From the perspective of young people, long-term expectations should be whether they can have a decent life through a job, even if they lose this job, they can find new work in the labor market in a short period of time. The formation of long-term expectations is based on short-term expectations. Currently, the youth unemployment rate is around 19%, and young people are pessimistic about employment, which weakens expectations and simultaneously reduces consumer spending.

How to Achieve Economic Growth – Strategic Inflation

At the end of the 20th century, resolving the macroeconomic situation through the method of bad debt stripping might be a feasible method currently. This method has two hidden dangers. One is whether it will lead to flooding. The other is whether it will form a large moral hazard and bury hidden dangers for future economic development. We need to distinguish the reform plan at the end of the 20th century from the reform plan of 2008-2010. The end of the 20th century faced an established debt problem. It was necessary to inject liquidity into the economy to solve the crisis. The 2008-2010 reform plan did not face debt, but faced a sharp contraction in external demand. It was necessary to implement countercyclical adjustments at this time. Both of these plans appear as a substantial release of money, but the first one hedges debt and injects liquidity directly into sectors with production capacity. The second one directly participated in the market. From the perspective of later results, the first one did not produce much inflation, and the second one produced some inflation. The current situation is similar to the end of the 20th century. We can strip off bad debts directly, inject liquidity into private capital with production capacity, and help it repair the balance sheet. Even if inflation occurs, it will be a mild inflation, which is not harmful to overall economic development.

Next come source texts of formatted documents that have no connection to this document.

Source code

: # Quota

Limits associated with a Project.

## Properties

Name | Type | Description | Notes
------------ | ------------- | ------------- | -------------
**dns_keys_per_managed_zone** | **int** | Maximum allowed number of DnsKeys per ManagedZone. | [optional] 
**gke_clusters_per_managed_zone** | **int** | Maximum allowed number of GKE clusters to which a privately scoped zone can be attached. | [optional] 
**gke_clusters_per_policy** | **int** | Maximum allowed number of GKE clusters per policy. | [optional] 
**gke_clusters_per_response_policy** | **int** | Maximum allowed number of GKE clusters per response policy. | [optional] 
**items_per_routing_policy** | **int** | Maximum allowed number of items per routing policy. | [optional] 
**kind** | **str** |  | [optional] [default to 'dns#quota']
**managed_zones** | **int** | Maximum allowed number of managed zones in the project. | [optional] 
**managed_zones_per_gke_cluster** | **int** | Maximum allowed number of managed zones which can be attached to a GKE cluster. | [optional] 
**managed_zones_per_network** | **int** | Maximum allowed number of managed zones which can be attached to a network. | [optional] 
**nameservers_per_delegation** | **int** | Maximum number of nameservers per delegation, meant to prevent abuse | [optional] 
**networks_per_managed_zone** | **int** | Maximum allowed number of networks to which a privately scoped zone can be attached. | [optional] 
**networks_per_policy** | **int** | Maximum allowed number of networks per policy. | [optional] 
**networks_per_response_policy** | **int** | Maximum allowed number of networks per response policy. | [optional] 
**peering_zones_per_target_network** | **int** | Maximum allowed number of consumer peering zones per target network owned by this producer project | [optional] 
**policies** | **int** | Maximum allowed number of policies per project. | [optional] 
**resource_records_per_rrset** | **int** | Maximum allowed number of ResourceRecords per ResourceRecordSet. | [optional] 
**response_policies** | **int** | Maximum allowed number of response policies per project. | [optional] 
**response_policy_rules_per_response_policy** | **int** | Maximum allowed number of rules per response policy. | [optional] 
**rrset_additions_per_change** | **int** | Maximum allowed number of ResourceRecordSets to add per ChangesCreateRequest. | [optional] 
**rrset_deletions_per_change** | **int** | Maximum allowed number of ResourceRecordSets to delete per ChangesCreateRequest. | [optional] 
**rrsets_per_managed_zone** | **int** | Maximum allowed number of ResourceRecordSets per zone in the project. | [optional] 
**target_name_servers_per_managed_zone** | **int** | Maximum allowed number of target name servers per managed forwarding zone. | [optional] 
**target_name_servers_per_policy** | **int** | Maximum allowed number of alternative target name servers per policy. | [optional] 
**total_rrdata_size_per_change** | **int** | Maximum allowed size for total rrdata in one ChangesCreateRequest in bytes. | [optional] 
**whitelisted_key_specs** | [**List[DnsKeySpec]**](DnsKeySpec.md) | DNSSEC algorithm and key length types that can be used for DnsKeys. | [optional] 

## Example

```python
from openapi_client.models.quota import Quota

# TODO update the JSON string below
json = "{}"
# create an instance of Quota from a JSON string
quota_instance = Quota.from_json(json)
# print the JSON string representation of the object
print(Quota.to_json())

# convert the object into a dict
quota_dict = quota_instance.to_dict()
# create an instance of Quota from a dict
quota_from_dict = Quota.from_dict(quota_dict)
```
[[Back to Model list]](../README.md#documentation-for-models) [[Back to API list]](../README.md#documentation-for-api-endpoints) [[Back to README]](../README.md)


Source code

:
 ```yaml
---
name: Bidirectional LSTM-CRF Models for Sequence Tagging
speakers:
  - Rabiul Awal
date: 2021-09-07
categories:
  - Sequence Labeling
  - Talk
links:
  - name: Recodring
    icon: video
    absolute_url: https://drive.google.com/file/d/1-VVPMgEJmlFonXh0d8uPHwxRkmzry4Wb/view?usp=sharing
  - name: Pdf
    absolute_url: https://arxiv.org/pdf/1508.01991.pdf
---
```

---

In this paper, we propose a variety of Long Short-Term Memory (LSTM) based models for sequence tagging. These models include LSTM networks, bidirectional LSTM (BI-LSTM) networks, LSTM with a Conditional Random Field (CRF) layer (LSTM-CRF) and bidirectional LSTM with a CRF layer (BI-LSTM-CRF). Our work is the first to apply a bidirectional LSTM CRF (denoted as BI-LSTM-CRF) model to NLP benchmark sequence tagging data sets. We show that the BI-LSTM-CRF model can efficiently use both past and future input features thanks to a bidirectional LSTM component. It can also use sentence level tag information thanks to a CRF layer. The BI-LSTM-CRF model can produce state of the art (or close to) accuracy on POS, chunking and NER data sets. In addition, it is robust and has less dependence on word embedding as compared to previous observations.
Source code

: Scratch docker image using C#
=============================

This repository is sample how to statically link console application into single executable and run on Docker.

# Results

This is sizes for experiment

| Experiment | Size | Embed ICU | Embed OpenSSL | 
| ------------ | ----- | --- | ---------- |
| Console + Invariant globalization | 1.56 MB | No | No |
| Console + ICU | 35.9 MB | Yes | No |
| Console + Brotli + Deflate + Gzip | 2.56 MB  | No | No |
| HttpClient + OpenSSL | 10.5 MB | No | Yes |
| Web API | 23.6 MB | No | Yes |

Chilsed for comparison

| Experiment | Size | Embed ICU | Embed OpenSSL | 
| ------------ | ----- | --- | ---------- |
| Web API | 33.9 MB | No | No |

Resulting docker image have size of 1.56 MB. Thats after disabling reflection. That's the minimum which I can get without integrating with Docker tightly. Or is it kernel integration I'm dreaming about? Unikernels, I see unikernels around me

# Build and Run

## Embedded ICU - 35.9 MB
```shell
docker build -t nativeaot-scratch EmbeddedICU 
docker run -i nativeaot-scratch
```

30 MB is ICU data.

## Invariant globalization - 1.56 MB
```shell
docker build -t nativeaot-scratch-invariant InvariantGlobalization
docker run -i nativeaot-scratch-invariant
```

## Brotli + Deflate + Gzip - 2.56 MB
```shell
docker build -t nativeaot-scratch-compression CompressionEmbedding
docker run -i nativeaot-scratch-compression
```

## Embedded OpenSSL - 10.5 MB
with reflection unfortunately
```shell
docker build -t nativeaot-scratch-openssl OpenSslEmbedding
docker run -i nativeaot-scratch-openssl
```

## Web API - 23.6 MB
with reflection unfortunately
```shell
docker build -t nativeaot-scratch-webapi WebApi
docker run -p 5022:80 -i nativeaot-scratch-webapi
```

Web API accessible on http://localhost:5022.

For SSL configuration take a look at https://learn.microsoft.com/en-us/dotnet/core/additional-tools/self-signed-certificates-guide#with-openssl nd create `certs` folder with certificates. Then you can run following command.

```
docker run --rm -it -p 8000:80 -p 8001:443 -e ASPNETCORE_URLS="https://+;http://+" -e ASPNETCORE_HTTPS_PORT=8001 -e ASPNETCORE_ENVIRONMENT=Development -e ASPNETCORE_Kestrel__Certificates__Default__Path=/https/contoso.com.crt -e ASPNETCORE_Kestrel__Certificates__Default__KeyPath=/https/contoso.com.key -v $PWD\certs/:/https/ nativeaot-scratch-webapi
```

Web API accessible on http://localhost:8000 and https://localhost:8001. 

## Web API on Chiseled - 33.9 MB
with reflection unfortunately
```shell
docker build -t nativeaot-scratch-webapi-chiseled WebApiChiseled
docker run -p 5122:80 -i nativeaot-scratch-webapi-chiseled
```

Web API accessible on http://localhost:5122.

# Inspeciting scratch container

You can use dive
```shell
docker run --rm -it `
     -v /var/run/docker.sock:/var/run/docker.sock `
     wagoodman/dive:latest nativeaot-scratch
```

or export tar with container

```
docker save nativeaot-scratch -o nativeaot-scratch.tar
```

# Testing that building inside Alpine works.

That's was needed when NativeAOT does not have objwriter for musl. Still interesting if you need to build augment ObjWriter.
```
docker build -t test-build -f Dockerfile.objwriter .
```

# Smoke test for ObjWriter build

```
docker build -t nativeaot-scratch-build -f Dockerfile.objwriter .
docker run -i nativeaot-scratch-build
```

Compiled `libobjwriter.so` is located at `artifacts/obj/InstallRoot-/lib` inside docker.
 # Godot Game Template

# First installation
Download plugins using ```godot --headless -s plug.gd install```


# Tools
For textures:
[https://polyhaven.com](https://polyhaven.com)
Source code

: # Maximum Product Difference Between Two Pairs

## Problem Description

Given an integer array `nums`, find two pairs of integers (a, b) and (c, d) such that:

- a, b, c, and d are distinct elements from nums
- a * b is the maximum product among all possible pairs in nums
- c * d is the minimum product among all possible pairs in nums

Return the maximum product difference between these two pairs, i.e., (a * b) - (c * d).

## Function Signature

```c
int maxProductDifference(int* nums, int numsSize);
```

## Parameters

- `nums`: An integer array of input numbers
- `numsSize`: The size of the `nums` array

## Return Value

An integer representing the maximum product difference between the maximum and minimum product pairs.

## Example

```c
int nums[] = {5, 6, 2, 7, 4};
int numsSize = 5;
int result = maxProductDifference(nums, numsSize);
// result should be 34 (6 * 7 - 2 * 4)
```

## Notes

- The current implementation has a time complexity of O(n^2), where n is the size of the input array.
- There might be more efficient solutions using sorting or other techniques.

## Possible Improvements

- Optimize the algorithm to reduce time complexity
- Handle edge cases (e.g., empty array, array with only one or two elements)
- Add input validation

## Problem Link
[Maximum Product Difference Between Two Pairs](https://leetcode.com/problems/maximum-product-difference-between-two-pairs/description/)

If this method is adopted, then the main body of moral hazard will be local governments and state-owned enterprises. Disclosing information and handling bad debts publicly can punish defaulting units. From the perspective of trade-off, this will exchange for long-term economic growth.

Bad debt stripping, as a financial monetary tool, is not subject to the lower limit of zero interest rate and reserve ratio, and it does not conflict with the normal monetary policy space mentioned by our central bank. Will it produce a trap of local governments that are too big to fail? We have various tools to control this risk. It is also different from QE and MMT theory in the general sense, the key is to whom the liquidity is injected.”